We can further use the fact that $(k+1)!-k! = k \cdot k!$ and $k!-(k+1)! = -k \cdot k!$.
Hence, $\lim_{k \to \infty}|{(x-3)^{kk!}}\cdot{3^{-kk!}}| = |{(x-3)^{kk!}}\cdot\frac{1}{3^{kk!}}| = |\frac{(x-3)^{kk!}}{3^{kk!}}| = |(\frac{{(x-3)}}{{3}})^{kk!}|$.
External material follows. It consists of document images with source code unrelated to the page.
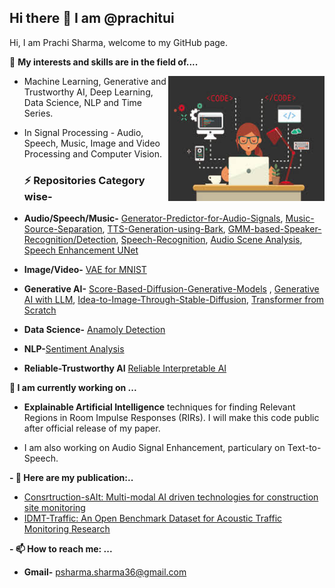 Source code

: ## Hi there 👋 I am @prachitui
Hi, I am Prachi Sharma, welcome to my GitHub page.

👀 **My interests and skills are in the field of....**


<img align="right" width="250" height="200" src="https://github.com/prachitui/prachitui/blob/main/code.jpeg"> 

*  Machine Learning, Generative and Trustworthy AI, Deep Learning, Data Science, NLP and Time Series.

* In Signal Processing - Audio, Speech, Music, Image and Video Processing and Computer Vision.
  ### ⚡ Repositories Category wise-
 - **Audio/Speech/Music-** [Generator-Predictor-for-Audio-Signals](https://github.com/prachitui/Generator-Predictor-for-Audio-Signals-using-CNN),  [Music-Source-Separation](https://github.com/prachitui/Music_Source_Separation),  [TTS-Generation-using-Bark](https://github.com/prachitui/Text-to-Speech-Generation-using-Bark), [GMM-based-Speaker-Recognition/Detection](https://github.com/prachitui/GMM-based-Speaker-Recognition), [Speech-Recognition](https://github.com/prachitui/Speech-Recognition), [Audio Scene Analysis](https://github.com/prachitui/Audio-Scene-Analysis-UrbanSound8k),  [Speech Enhancement UNet](https://github.com/prachitui/Speech-Enhancement-Tensorflow-UNet-Softmask)

 - **Image/Video-** [VAE for MNIST](https://github.com/prachitui/VAE-for-Modified-National-Institute-of-Standards-and-Technology-database-MNIST-)
 - **Generative AI-**  [Score-Based-Diffusion-Generative-Models](https://github.com/prachitui/Score-Based-Diffusion-Generative-Models) , [Generative AI with LLM](https://github.com/prachitui/Generative-AI-with-LLM),  [Idea-to-Image-Through-Stable-Diffusion](https://github.com/prachitui/Idea-to-Image-through-Stable-Diffusion), [Transformer from Scratch](https://github.com/prachitui/Transformer-from-Scratch)

- **Data Science-** [Anamoly Detection](https://github.com/prachitui/Anomaly-Detection)
- **NLP-**[Sentiment Analysis](https://github.com/prachitui/Sentiment-Analysis-NLP)
- **Reliable-Trustworthy AI** [Reliable Interpretable AI](https://github.com/prachitui/Reliable-Trustworthy-AI) 

  
 **🔭 I am currently working on ...**
- **Explainable Artificial Intelligence** techniques for finding Relevant Regions in Room Impulse Responses (RIRs). I will make this code public after official release of my paper.
  
- I am also working on Audio Signal Enhancement, particulary on Text-to-Speech.

 **- 🌱 Here are my publication:..**   
   - [Consrtruction-sAIt: Multi-modal AI driven technologies for construction site monitoring](https://pub.dega-akustik.de/DAGA_2022/data/articles/000201.pdf)
   - [IDMT-Traffic: An Open Benchmark Dataset for Acoustic Traffic Monitoring Research](https://arxiv.org/abs/2104.13620)


  
 **- 📫 How to reach me: ...**
  - **Gmail-** psharma.sharma36@gmail.com

 
<!--
**prachitui/prachitui** is a ✨ _special_ ✨ repository because its `README.md` (this file) appears on your GitHub profile.

Here are some ideas to get you started:

- 🔭 I’m currently working on ...
- 🌱 I’m currently learning ...
- 👯 I’m looking to collaborate on ...
- 🤔 I’m looking for help with ...
- 💬 Ask me about ...
- 📫 How to reach me: ...
- 😄 Pronouns: ...
- ⚡ Fun fact: ...
-->
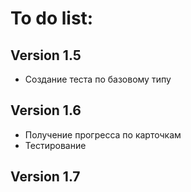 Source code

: # To do list:

## Version 1.5

* Создание теста по базовому типу

## Version 1.6

* Получение прогресса по карточкам
* Тестирование

## Version 1.7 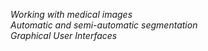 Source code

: _Working with medical images_ <br>
_Automatic and semi-automatic segmentation_ <br>
_Graphical User Interfaces_
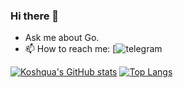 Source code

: ### Hi there 👋
- Ask me about Go.  
- 📫 How to reach me: [![telegram](https://t.me/mlvni)


[![Koshqua's GitHub stats](https://github-readme-stats.vercel.app/api?username=Koshqua&theme=dracula)](https://github.com/anuraghazra/github-readme-stats)
[![Top Langs](https://github-readme-stats.vercel.app/api/top-langs/?username=Koshqua&theme=dracula)](https://github.com/anuraghazra/github-readme-stats)
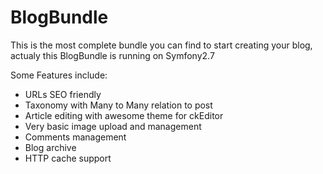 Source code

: # BlogBundle

This is the most complete bundle you can find to start creating your blog, actualy this BlogBundle is running on Symfony2.7

Some Features include:

* URLs SEO friendly
* Taxonomy with Many to Many relation to post
* Article editing with awesome theme for ckEditor
* Very basic image upload and management
* Comments management
* Blog archive
* HTTP cache support
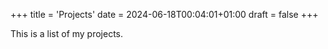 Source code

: +++
title = 'Projects'
date = 2024-06-18T00:04:01+01:00
draft = false
+++

This is a list of my projects.
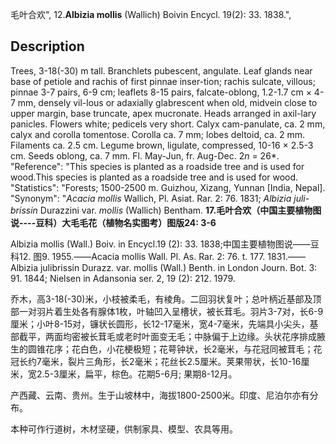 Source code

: 毛叶合欢",
12.**Albizia mollis** (Wallich) Boivin Encycl. 19(2): 33. 1838.",

## Description
Trees, 3-18(-30) m tall. Branchlets pubescent, angulate. Leaf glands near base of petiole and rachis of first pinnae inser-tion; rachis sulcate, villous; pinnae 3-7 pairs, 6-9 cm; leaflets 8-15 pairs, falcate-oblong, 1.2-1.7 cm × 4-7 mm, densely vil-lous or adaxially glabrescent when old, midvein close to upper margin, base truncate, apex mucronate. Heads arranged in axil-lary panicles. Flowers white; pedicels very short. Calyx cam-panulate, ca. 2 mm, calyx and corolla tomentose. Corolla ca. 7 mm; lobes deltoid, ca. 2 mm. Filaments ca. 2.5 cm. Legume brown, ligulate, compressed, 10-16 × 2.5-3 cm. Seeds oblong, ca. 7 mm. Fl. May-Jun, fr. Aug-Dec. 2*n* = 26*.
  "Reference": "This species is planted as a roadside tree and is used for wood.This species is planted as a roadside tree and is used for wood.
  "Statistics": "Forests; 1500-2500 m. Guizhou, Xizang, Yunnan [India, Nepal].
  "Synonym": "*Acacia mollis* Wallich, Pl. Asiat. Rar. 2: 76. 1831; *Albizia juli-brissin* Durazzini var. *mollis* (Wallich) Bentham.
**17.毛叶合欢（中国主要植物图说----豆科）大毛毛花（植物名实图考）图版24: 3-6**

Albizia mollis (Wall.) Boiv. in Encycl.19 (2): 33. 1838;中国主要植物图说——豆科12. 图9. 1955.——Acacia mollis Wall. Pl. As. Rar. 2: 76. t. 177. 1831.——Albizia julibrissin Durazz. var. mollis (Wall.) Benth. in London Journ. Bot. 3: 91. 1844; Nielsen in Adansonia ser. 2, 19 (2): 212. 1979.

乔木，高3-18(-30)米，小枝被柔毛，有棱角。二回羽状复叶；总叶柄近基部及顶部一对羽片着生处各有腺体1枚，叶轴凹入呈槽状，被长茸毛。羽片3-7对，长6-9厘米；小叶8-15对，镰状长圆形，长12-17毫米，宽4-7毫米，先端具小尖头，基部截平，两面均密被长茸毛或老时叶面变无毛；中脉偏于上边缘。头状花序排成腋生的圆锥花序；花白色，小花梗极短；花萼钟状，长2毫米，与花冠同被茸毛；花冠长约7毫米，裂片三角形，长2毫米；花丝长2.5厘米。荚果带状，长10-16厘米，宽2.5-3厘米，扁平，棕色。花期5-6月; 果期8-12月。

产西藏、云南、贵州。生于山坡林中，海拔1800-2500米。印度、尼泊尔亦有分布。

本种可作行道树，木材坚硬，供制家具、模型、农具等用。
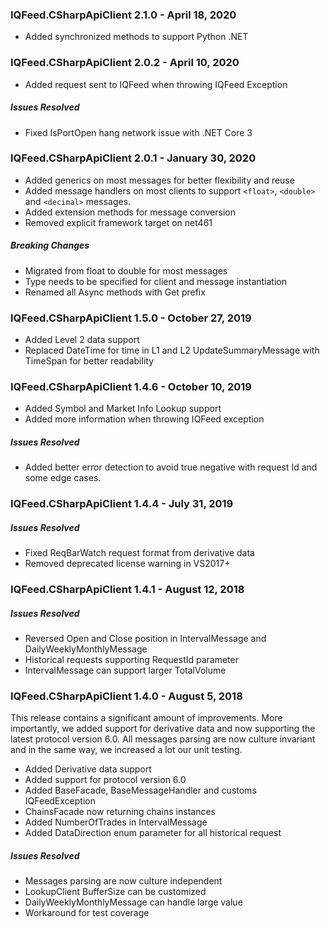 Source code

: ### IQFeed.CSharpApiClient 2.1.0 - April 18, 2020
* Added synchronized methods to support Python .NET


### IQFeed.CSharpApiClient 2.0.2 - April 10, 2020
* Added request sent to IQFeed when throwing IQFeed Exception
##### Issues Resolved
 * Fixed IsPortOpen hang network issue with .NET Core 3


### IQFeed.CSharpApiClient 2.0.1 - January 30, 2020
* Added generics on most messages for better flexibility and reuse
* Added message handlers on most clients to support `<float>`, `<double>` and `<decimal>` messages.
* Added extension methods for message conversion
* Removed explicit framework target on net461
##### Breaking Changes
 * Migrated from float to double for most messages
 * Type needs to be specified for client and message instantiation
 * Renamed all Async methods with Get prefix


### IQFeed.CSharpApiClient 1.5.0 - October 27, 2019
* Added Level 2 data support
* Replaced DateTime for time in L1 and L2 UpdateSummaryMessage with TimeSpan for better readability


### IQFeed.CSharpApiClient 1.4.6 - October 10, 2019
* Added Symbol and Market Info Lookup support
* Added more information when throwing IQFeed exception

##### Issues Resolved
 * Added better error detection to avoid true negative with request Id and some edge cases.


### IQFeed.CSharpApiClient 1.4.4 - July 31, 2019
##### Issues Resolved
 * Fixed ReqBarWatch request format from derivative data
 * Removed deprecated license warning in VS2017+


### IQFeed.CSharpApiClient 1.4.1 - August 12, 2018
##### Issues Resolved
 * Reversed Open and Close position in IntervalMessage and DailyWeeklyMonthlyMessage
 * Historical requests supporting RequestId parameter
 * IntervalMessage can support larger TotalVolume


### IQFeed.CSharpApiClient 1.4.0 - August 5, 2018
This release contains a significant amount of improvements. More importantly, we added support
for derivative data and now supporting the latest protocol version 6.0. All messages parsing are
 now culture invariant and in the same way, we increased a lot our unit testing.

* Added Derivative data support
* Added support for protocol version 6.0
* Added BaseFacade, BaseMessageHandler and customs IQFeedException
* ChainsFacade now returning chains instances
* Added NumberOfTrades in IntervalMessage
* Added DataDirection enum parameter for all historical request

##### Issues Resolved
 * Messages parsing are now culture independent
 * LookupClient BufferSize can be customized
 * DailyWeeklyMonthlyMessage can handle large value
 * Workaround for test coverage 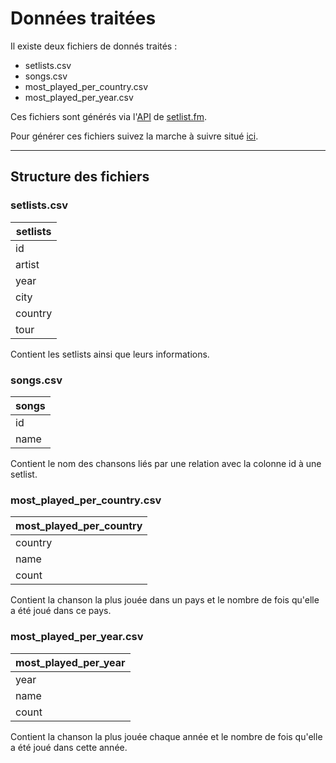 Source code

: # Données traitées

Il existe deux fichiers de donnés traités :

 - setlists.csv
 - songs.csv
 - most_played_per_country.csv
 - most_played_per_year.csv
 
Ces fichiers sont générés via l'[API](https://api.setlist.fm/docs/1.0/index.html) de [setlist.fm](https://www.setlist.fm/).

Pour  générer  ces fichiers suivez la marche à suivre situé [ici](../../code/scripts).

----------
## Structure des fichiers

### setlists.csv

|  setlists |
|---|
|  id |
|  artist |
|  year |
|  city |
|  country |
|  tour |

Contient les setlists ainsi que leurs informations.

### songs.csv

|  songs|
|---|
|  id |
|  name|


Contient le nom des chansons liés par une relation avec la colonne id à une setlist.

### most_played_per_country.csv

|  most_played_per_country|
|---|
|  country |
|  name|
|  count|


Contient la chanson la plus jouée dans un pays et le nombre de fois qu'elle a été joué dans ce pays.

### most_played_per_year.csv

|  most_played_per_year|
|---|
|  year |
|  name|
|  count|


Contient la chanson la plus jouée chaque année et le nombre de fois qu'elle a été joué dans cette année. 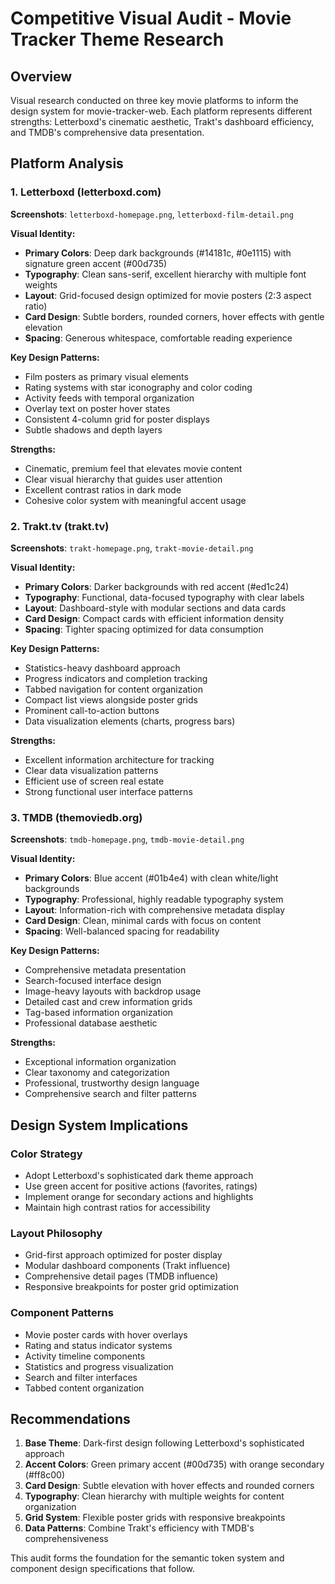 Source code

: # Competitive Visual Audit - Movie Tracker Theme Research

## Overview
Visual research conducted on three key movie platforms to inform the design system for movie-tracker-web. Each platform represents different strengths: Letterboxd's cinematic aesthetic, Trakt's dashboard efficiency, and TMDB's comprehensive data presentation.

## Platform Analysis

### 1. Letterboxd (letterboxd.com)
**Screenshots**: `letterboxd-homepage.png`, `letterboxd-film-detail.png`

**Visual Identity:**
- **Primary Colors**: Deep dark backgrounds (#14181c, #0e1115) with signature green accent (#00d735)
- **Typography**: Clean sans-serif, excellent hierarchy with multiple font weights
- **Layout**: Grid-focused design optimized for movie posters (2:3 aspect ratio)
- **Card Design**: Subtle borders, rounded corners, hover effects with gentle elevation
- **Spacing**: Generous whitespace, comfortable reading experience

**Key Design Patterns:**
- Film posters as primary visual elements
- Rating systems with star iconography and color coding
- Activity feeds with temporal organization
- Overlay text on poster hover states
- Consistent 4-column grid for poster displays
- Subtle shadows and depth layers

**Strengths:**
- Cinematic, premium feel that elevates movie content
- Clear visual hierarchy that guides user attention
- Excellent contrast ratios in dark mode
- Cohesive color system with meaningful accent usage

### 2. Trakt.tv (trakt.tv)
**Screenshots**: `trakt-homepage.png`, `trakt-movie-detail.png`

**Visual Identity:**
- **Primary Colors**: Darker backgrounds with red accent (#ed1c24)
- **Typography**: Functional, data-focused typography with clear labels
- **Layout**: Dashboard-style with modular sections and data cards
- **Card Design**: Compact cards with efficient information density
- **Spacing**: Tighter spacing optimized for data consumption

**Key Design Patterns:**
- Statistics-heavy dashboard approach
- Progress indicators and completion tracking
- Tabbed navigation for content organization
- Compact list views alongside poster grids
- Prominent call-to-action buttons
- Data visualization elements (charts, progress bars)

**Strengths:**
- Excellent information architecture for tracking
- Clear data visualization patterns
- Efficient use of screen real estate
- Strong functional user interface patterns

### 3. TMDB (themoviedb.org)
**Screenshots**: `tmdb-homepage.png`, `tmdb-movie-detail.png`

**Visual Identity:**
- **Primary Colors**: Blue accent (#01b4e4) with clean white/light backgrounds
- **Typography**: Professional, highly readable typography system
- **Layout**: Information-rich with comprehensive metadata display
- **Card Design**: Clean, minimal cards with focus on content
- **Spacing**: Well-balanced spacing for readability

**Key Design Patterns:**
- Comprehensive metadata presentation
- Search-focused interface design
- Image-heavy layouts with backdrop usage
- Detailed cast and crew information grids
- Tag-based information organization
- Professional database aesthetic

**Strengths:**
- Exceptional information organization
- Clear taxonomy and categorization
- Professional, trustworthy design language
- Comprehensive search and filter patterns

## Design System Implications

### Color Strategy
- Adopt Letterboxd's sophisticated dark theme approach
- Use green accent for positive actions (favorites, ratings)
- Implement orange for secondary actions and highlights
- Maintain high contrast ratios for accessibility

### Layout Philosophy  
- Grid-first approach optimized for poster display
- Modular dashboard components (Trakt influence)
- Comprehensive detail pages (TMDB influence)
- Responsive breakpoints for poster grid optimization

### Component Patterns
- Movie poster cards with hover overlays
- Rating and status indicator systems
- Activity timeline components
- Statistics and progress visualization
- Search and filter interfaces
- Tabbed content organization

## Recommendations

1. **Base Theme**: Dark-first design following Letterboxd's sophisticated approach
2. **Accent Colors**: Green primary accent (#00d735) with orange secondary (#ff8c00)  
3. **Card Design**: Subtle elevation with hover effects and rounded corners
4. **Typography**: Clean hierarchy with multiple weights for content organization
5. **Grid System**: Flexible poster grids with responsive breakpoints
6. **Data Patterns**: Combine Trakt's efficiency with TMDB's comprehensiveness

This audit forms the foundation for the semantic token system and component design specifications that follow.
Obviously, if $|x-3| > 3$ this will diverge. This happens if $x > 6$ or $x < 0$. That's why I concluded that $L = \infty > 1$ if and only if $x \neq [0,...,6]$. Therefore, $R = 0$ and Interval of convergence: $0 < x < 6$.
Is this solution completely wrong? It feels like maybe I made a mistake somewhere and Wolfram Alpha couldn't compute this. I'm very happy about every help I can get or answer!
When you calculate the radius of convergence of a power series you can just work with the coefficients; values of $x$ don't come into the argument. Let $a_n=k^{3}3^{-k!}$ if $n=k!$ and $0$ otherwise. Then the given series is $\sum a_n (x-3)^{n}$. The general formula for radius $R$ of convergence of the series is given by $\frac 1 R=\lim \sup |a_n|^{1/n}$. Hence $\frac 1 R =\lim \sup_k k^{3/k!} 3^{-1}=\frac 1 3$. Hence $R=3$. (The domain of convergence is $\{x:|x-3|<3\}$ but you have only been asked to find the radius of convergence).